**What is needed:**
Locate each line with the string "사용자의" in the listing below and copy it.

**Dataset entries:**
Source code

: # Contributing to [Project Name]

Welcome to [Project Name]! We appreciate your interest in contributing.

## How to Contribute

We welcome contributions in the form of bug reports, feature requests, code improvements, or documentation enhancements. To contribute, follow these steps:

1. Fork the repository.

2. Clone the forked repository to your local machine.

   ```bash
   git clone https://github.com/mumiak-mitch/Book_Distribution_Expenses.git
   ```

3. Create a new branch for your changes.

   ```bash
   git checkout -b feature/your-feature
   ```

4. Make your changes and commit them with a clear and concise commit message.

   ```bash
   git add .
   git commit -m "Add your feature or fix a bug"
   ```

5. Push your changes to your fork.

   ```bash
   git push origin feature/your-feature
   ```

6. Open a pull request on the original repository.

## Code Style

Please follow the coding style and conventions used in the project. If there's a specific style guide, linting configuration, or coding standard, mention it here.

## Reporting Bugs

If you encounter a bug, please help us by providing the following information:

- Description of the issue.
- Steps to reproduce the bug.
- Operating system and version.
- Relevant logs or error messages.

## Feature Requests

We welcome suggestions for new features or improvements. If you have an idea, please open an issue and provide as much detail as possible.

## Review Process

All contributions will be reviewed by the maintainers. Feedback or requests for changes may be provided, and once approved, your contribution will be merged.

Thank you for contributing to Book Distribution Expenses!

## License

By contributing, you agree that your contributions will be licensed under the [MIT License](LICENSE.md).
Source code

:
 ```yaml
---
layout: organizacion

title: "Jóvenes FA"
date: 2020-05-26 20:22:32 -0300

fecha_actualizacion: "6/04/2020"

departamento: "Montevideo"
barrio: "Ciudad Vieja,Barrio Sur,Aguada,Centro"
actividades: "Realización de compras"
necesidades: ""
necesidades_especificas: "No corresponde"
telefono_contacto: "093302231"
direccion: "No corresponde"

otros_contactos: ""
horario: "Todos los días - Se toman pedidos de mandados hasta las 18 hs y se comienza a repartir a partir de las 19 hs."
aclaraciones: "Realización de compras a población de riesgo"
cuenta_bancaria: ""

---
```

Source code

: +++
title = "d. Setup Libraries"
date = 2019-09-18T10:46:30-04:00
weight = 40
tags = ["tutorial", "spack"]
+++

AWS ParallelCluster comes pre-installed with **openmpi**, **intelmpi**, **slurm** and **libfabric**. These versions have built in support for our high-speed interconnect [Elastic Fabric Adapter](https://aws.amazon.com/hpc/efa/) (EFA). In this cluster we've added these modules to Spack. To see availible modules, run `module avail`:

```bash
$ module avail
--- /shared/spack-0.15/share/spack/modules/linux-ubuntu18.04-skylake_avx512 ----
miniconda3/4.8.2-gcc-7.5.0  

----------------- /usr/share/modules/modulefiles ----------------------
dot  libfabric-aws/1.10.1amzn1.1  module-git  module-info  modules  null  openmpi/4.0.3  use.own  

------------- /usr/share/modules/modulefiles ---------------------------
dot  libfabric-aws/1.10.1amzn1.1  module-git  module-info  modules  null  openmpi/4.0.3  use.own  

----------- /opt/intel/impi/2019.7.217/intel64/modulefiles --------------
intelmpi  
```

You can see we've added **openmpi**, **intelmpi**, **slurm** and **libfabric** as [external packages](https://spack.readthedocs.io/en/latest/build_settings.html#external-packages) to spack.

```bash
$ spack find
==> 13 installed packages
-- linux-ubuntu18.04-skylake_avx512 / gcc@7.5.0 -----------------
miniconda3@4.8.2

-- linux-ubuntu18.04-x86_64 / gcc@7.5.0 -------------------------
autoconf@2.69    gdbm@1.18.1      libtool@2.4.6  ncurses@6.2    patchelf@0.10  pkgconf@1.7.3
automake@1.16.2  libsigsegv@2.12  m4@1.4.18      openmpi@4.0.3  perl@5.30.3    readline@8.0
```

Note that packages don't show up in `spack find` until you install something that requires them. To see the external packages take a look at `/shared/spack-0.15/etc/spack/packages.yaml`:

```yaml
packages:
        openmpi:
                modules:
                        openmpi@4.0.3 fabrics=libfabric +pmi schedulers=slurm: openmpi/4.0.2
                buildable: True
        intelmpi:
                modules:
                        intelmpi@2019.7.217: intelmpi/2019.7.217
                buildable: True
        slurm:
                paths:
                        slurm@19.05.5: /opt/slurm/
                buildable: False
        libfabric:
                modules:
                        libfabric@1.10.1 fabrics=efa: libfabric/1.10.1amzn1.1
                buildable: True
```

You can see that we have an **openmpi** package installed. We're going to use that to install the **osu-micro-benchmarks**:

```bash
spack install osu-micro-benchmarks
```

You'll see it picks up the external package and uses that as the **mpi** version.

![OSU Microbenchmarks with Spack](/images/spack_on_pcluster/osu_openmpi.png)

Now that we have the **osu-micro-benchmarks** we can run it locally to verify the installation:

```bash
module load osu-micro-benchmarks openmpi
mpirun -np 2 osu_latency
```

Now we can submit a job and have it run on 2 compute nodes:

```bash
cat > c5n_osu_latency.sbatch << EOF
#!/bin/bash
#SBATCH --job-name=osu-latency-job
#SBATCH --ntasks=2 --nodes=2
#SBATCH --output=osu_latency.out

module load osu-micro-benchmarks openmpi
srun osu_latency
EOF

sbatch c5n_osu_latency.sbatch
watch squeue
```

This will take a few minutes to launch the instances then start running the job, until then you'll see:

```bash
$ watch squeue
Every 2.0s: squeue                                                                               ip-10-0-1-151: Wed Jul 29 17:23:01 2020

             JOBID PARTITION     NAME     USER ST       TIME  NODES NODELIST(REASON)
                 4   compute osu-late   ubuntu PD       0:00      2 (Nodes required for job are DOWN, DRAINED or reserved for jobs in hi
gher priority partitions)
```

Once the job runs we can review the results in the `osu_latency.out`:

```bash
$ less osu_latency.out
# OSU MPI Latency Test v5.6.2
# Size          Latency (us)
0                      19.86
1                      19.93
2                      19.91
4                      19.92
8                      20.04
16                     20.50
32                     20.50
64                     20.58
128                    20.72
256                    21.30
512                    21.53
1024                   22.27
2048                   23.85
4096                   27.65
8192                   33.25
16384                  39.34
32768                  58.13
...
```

==

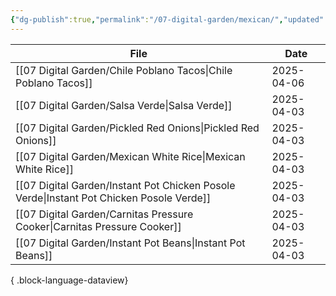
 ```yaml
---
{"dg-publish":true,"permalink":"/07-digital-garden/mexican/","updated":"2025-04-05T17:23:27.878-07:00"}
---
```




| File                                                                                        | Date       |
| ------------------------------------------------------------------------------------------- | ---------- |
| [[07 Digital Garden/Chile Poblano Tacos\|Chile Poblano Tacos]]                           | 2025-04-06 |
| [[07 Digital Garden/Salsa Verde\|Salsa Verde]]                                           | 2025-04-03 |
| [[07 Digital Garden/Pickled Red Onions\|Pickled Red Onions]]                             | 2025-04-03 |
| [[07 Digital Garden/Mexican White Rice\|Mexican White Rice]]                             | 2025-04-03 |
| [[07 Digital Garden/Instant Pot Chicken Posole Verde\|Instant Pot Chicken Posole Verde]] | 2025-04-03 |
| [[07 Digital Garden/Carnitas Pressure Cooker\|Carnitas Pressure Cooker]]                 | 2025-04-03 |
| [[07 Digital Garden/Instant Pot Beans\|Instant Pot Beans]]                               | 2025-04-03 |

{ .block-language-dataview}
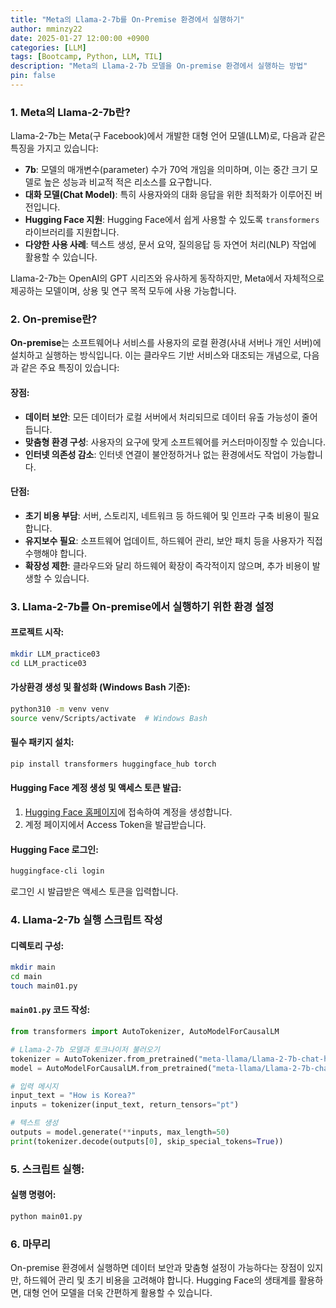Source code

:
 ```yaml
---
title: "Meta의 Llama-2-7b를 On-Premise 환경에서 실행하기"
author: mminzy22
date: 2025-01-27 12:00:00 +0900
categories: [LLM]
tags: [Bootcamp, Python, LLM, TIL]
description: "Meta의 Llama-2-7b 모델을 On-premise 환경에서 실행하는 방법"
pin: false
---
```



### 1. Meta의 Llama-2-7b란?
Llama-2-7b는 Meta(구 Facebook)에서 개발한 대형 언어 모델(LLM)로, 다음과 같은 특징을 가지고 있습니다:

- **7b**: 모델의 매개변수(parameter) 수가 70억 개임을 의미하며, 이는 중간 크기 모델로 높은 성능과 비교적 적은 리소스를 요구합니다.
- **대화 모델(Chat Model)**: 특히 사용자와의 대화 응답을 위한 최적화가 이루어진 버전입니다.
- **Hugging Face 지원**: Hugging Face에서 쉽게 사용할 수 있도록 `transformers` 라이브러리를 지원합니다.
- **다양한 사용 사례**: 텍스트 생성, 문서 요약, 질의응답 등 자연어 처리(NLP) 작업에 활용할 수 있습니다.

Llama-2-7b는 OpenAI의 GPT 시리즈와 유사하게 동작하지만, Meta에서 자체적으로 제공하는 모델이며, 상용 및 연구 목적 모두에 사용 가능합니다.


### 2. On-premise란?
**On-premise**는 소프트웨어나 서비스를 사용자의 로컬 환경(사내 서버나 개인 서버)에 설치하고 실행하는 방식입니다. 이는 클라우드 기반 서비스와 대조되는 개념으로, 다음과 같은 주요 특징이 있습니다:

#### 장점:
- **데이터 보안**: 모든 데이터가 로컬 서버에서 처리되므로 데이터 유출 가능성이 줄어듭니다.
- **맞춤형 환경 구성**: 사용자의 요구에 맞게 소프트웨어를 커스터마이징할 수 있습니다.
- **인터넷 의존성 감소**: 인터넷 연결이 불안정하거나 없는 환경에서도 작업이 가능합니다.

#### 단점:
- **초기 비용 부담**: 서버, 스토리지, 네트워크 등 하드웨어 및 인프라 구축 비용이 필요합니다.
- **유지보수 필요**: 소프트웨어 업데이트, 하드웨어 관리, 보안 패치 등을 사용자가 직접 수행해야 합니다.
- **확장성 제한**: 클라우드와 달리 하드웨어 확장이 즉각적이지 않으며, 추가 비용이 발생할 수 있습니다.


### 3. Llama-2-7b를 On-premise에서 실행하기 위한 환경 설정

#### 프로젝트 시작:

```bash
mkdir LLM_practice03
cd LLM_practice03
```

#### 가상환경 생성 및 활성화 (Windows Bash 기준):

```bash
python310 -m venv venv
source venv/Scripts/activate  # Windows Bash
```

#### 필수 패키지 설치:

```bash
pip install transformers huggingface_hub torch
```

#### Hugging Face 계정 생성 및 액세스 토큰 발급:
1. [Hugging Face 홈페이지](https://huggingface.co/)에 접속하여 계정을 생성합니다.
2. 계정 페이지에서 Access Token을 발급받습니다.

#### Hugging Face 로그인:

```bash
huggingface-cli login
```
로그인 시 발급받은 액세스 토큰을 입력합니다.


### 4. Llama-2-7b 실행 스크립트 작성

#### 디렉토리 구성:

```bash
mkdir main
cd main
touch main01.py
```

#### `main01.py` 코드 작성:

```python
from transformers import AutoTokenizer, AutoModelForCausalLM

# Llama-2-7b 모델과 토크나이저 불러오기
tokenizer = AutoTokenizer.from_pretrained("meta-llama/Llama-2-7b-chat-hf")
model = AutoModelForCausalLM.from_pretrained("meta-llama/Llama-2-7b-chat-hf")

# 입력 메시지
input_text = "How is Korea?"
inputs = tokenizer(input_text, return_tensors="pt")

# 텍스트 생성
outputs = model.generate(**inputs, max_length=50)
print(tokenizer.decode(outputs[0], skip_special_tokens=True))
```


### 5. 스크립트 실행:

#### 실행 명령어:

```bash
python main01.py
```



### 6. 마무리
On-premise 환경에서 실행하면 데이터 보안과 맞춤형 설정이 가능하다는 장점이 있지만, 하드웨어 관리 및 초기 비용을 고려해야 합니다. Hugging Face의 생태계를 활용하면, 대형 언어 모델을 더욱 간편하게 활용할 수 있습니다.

**Exercise result:**
**On-premise**는 소프트웨어나 서비스를 사용자의 로컬 환경(사내 서버나 개인 서버)에 설치하고 실행하는 방식입니다. 이는 클라우드 기반 서비스와 대조되는 개념으로, 다음과 같은 주요 특징이 있습니다:
- **맞춤형 환경 구성**: 사용자의 요구에 맞게 소프트웨어를 커스터마이징할 수 있습니다.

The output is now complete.